_Data_
/---
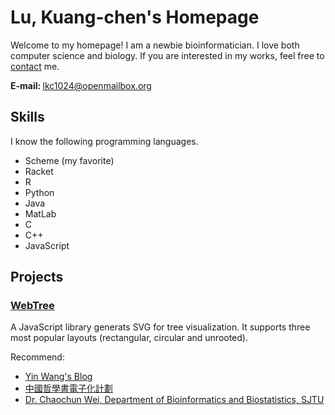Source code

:# Lu, Kuang-chen's Homepage


Welcome to my homepage! I am a newbie bioinformatician. I love both computer science and biology. If you are interested in my works, feel free to <a href="mailto:lkc1024@openmailbox.org">contact</a> me.


<strong>E-mail: </strong><a href="mailto:lkc1024@openmailbox.org">lkc1024@openmailbox.org</a>


## Skills

I know the following programming languages.

* Scheme (my favorite)
* Racket
* R
* Python
* Java
* MatLab
* C
* C++
* JavaScript


## Projects

### <a href="https://github.com/KelvinLu1024/WebTree">WebTree</a>

A JavaScript library generats SVG for tree visualization. It supports three most popular layouts (rectangular, circular and unrooted).




Recommend:

* <a href="http://www.yinwang.org/">Yin Wang's Blog</a>
* <a href="http://ctext.org/zh"/>中國哲學書電子化計劃</a>
* <a href="http://cgm.sjtu.edu.cn/index/index.php">Dr. Chaochun Wei, Department of Bioinformatics and Biostatistics, SJTU</a>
\---
_Task goal_
Your copy should hold every record word for word and none of the pictures.

_Output for this task_
Source code

:# Lu, Kuang-chen's Homepage


Welcome to my homepage! I am a newbie bioinformatician. I love both computer science and biology. If you are interested in my works, feel free to <a href="mailto:lkc1024@openmailbox.org">contact</a> me.


<strong>E-mail: </strong><a href="mailto:lkc1024@openmailbox.org">lkc1024@openmailbox.org</a>


## Skills

I know the following programming languages.

* Scheme (my favorite)
* Racket
* R
* Python
* Java
* MatLab
* C
* C++
* JavaScript


## Projects

### <a href="https://github.com/KelvinLu1024/WebTree">WebTree</a>

A JavaScript library generats SVG for tree visualization. It supports three most popular layouts (rectangular, circular and unrooted).




Recommend:

* <a href="http://www.yinwang.org/">Yin Wang's Blog</a>
* <a href="http://ctext.org/zh"/>中國哲學書電子化計劃</a>
* <a href="http://cgm.sjtu.edu.cn/index/index.php">Dr. Chaochun Wei, Department of Bioinformatics and Biostatistics, SJTU</a>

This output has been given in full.